It might just look like a large fluffy toy. But Babyloid, Japan's latest therapeutic robot baby, is also designed to help ease depression among older people by keeping them company.
Towards the middle of its round, silicone face are two black dots that act as blinking eyes and a small slit that poses as a mouth and that can produce a smile. The cheeks have LED lights embedded and turn red to signify when it Babyloid contented. Blue LED tears are produced when it is unhappy.
Developed by Masayoshi Kanoh, a professor at Chukyo University in Aichi prefecture, Japan, Babyloid knows what's going on through its acceleration, temperature, touch, pyroelectric and light sensors. If you hold the crying Babyloid and rock it, it might - if you're lucky - fall asleep.

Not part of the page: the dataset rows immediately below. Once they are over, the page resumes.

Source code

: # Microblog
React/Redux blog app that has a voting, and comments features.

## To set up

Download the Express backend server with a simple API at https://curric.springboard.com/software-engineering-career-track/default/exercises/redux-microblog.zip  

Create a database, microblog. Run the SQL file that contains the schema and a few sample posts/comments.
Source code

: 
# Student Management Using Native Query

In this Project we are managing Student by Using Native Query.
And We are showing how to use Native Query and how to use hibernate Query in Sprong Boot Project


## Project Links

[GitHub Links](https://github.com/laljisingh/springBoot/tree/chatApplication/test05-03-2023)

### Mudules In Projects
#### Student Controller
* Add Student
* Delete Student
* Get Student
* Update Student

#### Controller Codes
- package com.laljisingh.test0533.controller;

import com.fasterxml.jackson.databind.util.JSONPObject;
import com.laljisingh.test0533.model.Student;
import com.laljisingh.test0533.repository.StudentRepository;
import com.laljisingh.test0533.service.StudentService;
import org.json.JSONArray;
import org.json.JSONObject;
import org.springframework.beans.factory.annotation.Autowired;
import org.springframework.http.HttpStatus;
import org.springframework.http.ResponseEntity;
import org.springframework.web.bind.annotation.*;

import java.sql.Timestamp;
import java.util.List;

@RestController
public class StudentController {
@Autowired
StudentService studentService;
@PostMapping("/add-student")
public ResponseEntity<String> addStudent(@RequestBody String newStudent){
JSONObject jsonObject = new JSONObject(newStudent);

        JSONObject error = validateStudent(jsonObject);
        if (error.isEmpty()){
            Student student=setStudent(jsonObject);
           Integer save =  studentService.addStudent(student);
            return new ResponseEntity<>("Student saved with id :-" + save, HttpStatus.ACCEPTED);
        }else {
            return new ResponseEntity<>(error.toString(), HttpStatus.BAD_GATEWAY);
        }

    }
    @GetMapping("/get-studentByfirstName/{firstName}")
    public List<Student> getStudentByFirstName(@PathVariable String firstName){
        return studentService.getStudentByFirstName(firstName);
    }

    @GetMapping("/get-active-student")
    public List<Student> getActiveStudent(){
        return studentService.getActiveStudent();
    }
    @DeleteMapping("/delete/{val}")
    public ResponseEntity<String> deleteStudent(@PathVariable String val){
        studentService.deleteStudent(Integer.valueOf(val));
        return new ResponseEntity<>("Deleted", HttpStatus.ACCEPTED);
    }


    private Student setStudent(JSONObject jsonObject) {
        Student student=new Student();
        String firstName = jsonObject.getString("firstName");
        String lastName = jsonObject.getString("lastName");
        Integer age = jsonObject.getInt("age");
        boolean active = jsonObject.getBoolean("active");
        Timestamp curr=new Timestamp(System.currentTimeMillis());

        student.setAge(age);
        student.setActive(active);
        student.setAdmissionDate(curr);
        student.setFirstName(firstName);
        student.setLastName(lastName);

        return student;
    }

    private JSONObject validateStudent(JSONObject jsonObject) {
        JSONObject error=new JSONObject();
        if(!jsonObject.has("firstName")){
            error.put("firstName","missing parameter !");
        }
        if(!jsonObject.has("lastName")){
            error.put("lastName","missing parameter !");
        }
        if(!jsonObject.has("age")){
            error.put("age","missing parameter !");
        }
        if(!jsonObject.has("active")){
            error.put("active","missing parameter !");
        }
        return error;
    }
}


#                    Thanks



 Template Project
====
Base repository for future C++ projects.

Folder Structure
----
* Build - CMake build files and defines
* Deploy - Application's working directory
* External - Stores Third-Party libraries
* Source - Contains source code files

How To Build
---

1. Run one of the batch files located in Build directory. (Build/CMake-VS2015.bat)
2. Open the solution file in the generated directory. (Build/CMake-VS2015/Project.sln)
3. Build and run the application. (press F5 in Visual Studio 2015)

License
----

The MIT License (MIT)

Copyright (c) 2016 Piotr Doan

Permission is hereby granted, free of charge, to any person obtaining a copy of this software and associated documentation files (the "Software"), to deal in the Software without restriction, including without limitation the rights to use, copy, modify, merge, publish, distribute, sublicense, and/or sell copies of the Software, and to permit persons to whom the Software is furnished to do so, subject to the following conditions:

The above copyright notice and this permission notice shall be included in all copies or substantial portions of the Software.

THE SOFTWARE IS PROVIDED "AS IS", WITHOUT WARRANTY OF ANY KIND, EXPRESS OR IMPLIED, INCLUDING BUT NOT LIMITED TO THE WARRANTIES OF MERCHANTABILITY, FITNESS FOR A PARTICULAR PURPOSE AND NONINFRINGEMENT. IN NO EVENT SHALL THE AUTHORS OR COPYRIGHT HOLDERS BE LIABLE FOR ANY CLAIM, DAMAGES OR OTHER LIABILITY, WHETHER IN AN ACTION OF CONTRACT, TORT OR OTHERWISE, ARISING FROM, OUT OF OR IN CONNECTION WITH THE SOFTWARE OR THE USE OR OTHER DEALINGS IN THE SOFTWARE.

Kanoh, who presented the latest version of Babyloid at a robotics conference in Japan last week, says the basic design - with a simplified, smiling face - was chosen "to avoid the creepiness a realistic baby face can have."
Babyloid can produce more than 100 different sounds. Kanoh is a father of three and he recorded the sounds of his youngest when she was an infant for the robot.
During experimental studies at a retirement home, Kanoh found that users interacted with Babyloid an average of seven to eight minutes in a sitting with a total of 90 minutes per day, which helped ease symptoms of depression.
The prototype model cost about 2 million yen (£16,500) but Kanoh hopes Babyloid can be available to consumers for 100,000 yen (£830) should it reach the market.